Write out again only the lines that run from the start of the entries to the line containing "<sup><b>2</b></sup> Các con", both included.

START Data records

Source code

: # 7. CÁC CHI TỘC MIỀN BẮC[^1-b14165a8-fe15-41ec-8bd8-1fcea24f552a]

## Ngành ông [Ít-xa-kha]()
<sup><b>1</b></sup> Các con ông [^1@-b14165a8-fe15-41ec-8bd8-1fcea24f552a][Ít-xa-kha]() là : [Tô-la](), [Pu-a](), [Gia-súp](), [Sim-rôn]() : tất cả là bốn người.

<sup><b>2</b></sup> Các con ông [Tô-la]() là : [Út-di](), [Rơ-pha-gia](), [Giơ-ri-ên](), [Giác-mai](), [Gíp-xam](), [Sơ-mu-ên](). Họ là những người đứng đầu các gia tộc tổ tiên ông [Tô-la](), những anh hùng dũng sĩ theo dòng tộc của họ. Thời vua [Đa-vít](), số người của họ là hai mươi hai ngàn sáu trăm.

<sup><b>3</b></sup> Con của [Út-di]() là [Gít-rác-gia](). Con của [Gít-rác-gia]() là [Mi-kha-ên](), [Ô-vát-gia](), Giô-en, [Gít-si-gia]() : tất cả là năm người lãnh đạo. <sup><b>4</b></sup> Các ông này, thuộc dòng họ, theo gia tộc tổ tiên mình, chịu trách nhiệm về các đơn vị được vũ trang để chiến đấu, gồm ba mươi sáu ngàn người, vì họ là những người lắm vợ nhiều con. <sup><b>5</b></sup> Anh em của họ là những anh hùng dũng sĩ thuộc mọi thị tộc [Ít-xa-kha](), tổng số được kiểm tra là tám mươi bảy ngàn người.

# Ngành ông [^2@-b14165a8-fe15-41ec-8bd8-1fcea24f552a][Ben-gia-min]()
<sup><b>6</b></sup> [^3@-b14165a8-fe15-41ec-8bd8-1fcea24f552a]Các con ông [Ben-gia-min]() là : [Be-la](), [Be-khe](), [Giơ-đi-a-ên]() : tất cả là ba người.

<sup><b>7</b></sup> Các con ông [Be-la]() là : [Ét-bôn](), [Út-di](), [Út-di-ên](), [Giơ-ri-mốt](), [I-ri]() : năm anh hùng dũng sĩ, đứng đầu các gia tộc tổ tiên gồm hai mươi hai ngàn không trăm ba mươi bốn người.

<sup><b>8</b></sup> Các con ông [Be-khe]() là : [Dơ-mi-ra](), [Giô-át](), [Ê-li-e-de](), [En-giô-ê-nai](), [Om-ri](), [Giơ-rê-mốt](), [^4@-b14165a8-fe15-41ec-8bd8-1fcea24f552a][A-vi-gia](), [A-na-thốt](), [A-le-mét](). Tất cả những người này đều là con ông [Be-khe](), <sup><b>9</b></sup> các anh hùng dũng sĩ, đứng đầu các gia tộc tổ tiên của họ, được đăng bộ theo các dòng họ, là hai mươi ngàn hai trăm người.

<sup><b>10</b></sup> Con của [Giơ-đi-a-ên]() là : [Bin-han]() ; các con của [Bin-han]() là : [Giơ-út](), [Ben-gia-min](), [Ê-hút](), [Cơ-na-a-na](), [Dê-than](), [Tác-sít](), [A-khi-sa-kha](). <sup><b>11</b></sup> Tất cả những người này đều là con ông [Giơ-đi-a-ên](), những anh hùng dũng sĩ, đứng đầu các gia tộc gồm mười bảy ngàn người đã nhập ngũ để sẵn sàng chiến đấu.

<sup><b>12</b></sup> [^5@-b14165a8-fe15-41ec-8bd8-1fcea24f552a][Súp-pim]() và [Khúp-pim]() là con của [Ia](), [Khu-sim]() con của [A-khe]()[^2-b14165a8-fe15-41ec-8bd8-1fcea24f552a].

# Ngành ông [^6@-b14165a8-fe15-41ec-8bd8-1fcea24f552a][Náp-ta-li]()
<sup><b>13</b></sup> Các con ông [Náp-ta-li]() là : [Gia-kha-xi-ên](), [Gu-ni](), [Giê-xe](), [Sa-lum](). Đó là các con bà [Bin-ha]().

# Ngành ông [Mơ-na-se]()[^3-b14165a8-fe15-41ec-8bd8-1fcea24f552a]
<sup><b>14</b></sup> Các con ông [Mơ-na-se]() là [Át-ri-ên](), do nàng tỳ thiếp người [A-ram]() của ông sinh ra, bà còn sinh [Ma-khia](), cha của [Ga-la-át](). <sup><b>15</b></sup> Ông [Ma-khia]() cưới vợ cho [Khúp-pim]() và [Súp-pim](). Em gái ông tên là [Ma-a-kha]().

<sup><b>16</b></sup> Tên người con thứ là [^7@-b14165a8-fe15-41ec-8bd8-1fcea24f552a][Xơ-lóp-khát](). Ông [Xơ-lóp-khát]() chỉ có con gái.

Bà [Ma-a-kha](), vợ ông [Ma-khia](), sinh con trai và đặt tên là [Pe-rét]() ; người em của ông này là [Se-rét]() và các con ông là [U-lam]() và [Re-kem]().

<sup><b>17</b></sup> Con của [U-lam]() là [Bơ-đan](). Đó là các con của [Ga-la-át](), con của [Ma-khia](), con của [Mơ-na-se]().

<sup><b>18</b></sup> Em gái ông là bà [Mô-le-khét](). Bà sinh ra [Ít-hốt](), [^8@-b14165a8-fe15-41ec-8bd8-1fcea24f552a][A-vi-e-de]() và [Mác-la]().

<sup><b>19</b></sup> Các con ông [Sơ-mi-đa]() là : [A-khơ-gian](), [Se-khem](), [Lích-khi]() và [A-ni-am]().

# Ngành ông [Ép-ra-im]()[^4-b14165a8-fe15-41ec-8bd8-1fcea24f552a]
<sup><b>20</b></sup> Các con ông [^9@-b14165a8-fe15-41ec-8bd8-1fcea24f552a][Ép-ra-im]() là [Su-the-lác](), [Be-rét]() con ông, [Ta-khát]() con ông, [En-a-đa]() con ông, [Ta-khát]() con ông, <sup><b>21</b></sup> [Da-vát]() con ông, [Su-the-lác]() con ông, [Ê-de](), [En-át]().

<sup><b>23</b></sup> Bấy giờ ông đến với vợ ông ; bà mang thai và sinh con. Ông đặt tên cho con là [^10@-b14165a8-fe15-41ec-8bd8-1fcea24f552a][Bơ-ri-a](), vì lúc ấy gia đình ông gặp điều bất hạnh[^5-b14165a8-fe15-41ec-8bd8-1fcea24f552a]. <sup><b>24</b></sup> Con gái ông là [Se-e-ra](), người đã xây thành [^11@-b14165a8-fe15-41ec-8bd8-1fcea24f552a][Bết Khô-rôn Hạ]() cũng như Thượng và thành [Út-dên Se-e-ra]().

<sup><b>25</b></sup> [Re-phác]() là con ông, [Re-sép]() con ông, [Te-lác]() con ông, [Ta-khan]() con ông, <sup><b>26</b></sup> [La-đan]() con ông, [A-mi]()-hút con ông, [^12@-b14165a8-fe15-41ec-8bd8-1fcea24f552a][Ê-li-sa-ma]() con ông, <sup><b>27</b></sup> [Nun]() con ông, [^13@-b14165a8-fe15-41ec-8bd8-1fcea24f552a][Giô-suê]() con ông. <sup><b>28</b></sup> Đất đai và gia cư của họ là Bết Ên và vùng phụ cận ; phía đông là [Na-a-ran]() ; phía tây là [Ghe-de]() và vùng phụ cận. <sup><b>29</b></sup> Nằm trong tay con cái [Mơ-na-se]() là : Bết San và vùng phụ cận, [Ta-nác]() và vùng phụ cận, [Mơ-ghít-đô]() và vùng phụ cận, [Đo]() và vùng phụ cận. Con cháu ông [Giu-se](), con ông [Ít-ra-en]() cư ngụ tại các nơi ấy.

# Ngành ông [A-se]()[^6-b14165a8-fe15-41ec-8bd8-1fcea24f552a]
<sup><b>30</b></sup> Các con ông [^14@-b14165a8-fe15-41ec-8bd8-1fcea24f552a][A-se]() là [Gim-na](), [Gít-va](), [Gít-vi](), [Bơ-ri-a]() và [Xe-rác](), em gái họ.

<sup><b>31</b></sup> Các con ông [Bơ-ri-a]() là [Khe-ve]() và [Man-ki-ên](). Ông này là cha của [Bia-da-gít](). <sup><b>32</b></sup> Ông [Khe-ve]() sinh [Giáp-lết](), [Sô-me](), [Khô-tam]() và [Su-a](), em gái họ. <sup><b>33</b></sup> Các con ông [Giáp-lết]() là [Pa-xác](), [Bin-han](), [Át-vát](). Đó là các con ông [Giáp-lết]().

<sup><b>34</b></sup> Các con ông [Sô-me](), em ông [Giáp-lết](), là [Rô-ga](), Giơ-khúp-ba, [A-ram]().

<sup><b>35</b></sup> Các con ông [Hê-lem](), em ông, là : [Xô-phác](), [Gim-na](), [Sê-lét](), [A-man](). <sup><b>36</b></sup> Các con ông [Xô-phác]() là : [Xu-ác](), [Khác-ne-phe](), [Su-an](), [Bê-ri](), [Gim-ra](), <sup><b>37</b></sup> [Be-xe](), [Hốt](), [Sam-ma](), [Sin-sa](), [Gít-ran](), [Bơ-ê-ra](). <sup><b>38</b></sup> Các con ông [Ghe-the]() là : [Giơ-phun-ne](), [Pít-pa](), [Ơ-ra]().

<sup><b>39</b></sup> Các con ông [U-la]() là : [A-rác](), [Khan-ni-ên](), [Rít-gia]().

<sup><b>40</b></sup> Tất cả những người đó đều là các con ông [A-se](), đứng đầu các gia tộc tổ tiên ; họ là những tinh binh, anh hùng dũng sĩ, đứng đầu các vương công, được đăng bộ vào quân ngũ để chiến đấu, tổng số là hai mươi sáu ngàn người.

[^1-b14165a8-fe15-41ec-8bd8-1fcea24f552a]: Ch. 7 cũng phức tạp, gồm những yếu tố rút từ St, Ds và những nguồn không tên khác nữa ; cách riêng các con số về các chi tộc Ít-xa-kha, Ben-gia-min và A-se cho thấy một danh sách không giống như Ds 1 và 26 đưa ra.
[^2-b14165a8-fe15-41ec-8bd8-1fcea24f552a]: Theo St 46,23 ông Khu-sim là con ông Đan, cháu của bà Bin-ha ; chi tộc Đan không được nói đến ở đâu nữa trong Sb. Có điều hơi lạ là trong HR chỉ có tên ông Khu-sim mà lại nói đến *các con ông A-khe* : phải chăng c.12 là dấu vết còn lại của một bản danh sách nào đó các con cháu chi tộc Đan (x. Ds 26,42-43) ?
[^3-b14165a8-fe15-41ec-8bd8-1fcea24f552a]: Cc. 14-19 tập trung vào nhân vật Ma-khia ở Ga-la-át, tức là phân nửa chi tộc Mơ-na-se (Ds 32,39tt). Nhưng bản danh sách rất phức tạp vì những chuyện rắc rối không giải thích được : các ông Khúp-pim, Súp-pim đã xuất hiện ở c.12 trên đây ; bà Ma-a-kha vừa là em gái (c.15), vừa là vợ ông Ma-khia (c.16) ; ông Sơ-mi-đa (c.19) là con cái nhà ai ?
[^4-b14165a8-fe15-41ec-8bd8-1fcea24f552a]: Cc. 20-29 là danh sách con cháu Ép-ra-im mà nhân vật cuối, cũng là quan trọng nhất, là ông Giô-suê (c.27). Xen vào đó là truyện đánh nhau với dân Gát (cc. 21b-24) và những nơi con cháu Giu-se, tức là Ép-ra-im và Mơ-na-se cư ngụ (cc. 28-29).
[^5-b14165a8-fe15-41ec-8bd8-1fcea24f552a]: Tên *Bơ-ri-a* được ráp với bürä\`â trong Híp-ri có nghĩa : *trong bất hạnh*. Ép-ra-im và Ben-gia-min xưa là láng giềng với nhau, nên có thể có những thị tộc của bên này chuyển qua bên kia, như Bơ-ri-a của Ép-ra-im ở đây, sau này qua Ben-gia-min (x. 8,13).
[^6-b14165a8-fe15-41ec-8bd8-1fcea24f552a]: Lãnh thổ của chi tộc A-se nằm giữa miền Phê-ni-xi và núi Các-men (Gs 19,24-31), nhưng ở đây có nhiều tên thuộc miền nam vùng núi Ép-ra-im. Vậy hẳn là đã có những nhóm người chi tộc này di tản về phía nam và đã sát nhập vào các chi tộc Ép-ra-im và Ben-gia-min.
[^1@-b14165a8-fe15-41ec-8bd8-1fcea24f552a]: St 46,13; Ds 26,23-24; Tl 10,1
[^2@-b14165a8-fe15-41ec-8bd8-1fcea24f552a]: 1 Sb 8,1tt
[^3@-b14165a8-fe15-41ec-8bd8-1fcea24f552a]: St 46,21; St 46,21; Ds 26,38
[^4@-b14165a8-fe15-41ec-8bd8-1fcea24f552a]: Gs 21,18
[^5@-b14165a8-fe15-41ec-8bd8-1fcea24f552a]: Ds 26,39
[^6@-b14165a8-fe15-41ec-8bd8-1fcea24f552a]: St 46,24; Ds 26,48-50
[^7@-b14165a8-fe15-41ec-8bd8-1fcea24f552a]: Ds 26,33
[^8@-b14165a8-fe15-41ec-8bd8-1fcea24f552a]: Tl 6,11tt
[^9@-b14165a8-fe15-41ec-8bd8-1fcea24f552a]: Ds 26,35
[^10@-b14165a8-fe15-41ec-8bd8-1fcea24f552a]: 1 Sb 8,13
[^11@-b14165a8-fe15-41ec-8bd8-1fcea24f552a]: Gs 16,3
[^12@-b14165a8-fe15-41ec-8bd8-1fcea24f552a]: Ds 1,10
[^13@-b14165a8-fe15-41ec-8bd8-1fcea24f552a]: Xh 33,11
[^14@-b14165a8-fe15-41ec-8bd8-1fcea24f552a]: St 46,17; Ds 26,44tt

END Data records

# [Result below]
Source code

: # 7. CÁC CHI TỘC MIỀN BẮC[^1-b14165a8-fe15-41ec-8bd8-1fcea24f552a]

## Ngành ông [Ít-xa-kha]()
<sup><b>1</b></sup> Các con ông [^1@-b14165a8-fe15-41ec-8bd8-1fcea24f552a][Ít-xa-kha]() là : [Tô-la](), [Pu-a](), [Gia-súp](), [Sim-rôn]() : tất cả là bốn người.

<sup><b>2</b></sup> Các con ông [Tô-la]() là : [Út-di](), [Rơ-pha-gia](), [Giơ-ri-ên](), [Giác-mai](), [Gíp-xam](), [Sơ-mu-ên](). Họ là những người đứng đầu các gia tộc tổ tiên ông [Tô-la](), những anh hùng dũng sĩ theo dòng tộc của họ. Thời vua [Đa-vít](), số người của họ là hai mươi hai ngàn sáu trăm.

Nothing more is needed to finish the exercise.